Extracted information:
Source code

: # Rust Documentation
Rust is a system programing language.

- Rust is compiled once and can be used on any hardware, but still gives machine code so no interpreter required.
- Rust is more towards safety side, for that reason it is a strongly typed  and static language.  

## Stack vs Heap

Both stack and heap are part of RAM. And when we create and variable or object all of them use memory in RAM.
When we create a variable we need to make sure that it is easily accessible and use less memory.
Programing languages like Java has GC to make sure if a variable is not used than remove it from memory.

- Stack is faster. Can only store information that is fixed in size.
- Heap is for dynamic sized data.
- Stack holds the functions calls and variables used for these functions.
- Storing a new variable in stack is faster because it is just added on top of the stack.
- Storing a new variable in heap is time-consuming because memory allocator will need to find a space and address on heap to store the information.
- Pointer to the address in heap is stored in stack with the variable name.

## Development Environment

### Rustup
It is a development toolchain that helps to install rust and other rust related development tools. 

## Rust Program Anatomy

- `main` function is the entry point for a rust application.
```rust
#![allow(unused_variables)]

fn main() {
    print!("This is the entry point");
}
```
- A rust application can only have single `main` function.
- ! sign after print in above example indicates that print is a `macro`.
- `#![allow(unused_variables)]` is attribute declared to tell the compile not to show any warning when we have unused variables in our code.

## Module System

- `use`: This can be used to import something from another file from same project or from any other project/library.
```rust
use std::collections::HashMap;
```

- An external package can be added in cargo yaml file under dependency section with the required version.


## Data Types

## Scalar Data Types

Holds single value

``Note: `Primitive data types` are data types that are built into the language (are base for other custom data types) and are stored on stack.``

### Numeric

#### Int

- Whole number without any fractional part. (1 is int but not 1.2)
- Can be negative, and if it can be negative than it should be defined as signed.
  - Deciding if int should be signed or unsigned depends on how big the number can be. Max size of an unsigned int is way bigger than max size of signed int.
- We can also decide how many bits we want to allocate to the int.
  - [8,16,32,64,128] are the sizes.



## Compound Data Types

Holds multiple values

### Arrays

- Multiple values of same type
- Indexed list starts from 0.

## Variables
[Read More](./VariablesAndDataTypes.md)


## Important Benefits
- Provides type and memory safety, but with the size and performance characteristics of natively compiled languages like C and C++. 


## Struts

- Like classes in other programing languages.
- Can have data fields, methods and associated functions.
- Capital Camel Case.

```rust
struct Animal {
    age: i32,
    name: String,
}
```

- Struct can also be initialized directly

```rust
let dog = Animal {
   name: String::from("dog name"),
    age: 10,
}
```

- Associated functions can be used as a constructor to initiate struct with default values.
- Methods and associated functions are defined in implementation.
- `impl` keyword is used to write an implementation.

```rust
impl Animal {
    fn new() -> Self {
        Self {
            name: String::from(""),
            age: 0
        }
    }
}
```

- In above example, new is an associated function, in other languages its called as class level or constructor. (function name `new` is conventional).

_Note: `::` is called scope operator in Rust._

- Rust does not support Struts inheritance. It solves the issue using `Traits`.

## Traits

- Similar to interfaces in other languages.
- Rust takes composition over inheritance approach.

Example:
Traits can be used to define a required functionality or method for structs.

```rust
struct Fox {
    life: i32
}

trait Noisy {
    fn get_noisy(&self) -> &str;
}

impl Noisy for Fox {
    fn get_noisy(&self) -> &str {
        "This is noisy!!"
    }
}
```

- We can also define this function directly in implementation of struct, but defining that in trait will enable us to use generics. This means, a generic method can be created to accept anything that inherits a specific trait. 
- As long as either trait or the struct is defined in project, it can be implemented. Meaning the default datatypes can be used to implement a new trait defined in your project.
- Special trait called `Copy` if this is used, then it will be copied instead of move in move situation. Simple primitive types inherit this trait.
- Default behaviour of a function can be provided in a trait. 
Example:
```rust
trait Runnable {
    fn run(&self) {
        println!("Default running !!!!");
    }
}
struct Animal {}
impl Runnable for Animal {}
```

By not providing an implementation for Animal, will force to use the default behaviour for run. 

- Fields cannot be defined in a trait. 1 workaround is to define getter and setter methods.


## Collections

Instructions to follow: Print only these lines, exactly: the one containing "- Default behaviour" and all after it to the end of the entries.

Result of this exercise:
- Default behaviour of a function can be provided in a trait. 
Example:
```rust
trait Runnable {
    fn run(&self) {
        println!("Default running !!!!");
    }
}
struct Animal {}
impl Runnable for Animal {}
```

By not providing an implementation for Animal, will force to use the default behaviour for run. 

- Fields cannot be defined in a trait. 1 workaround is to define getter and setter methods.


## Collections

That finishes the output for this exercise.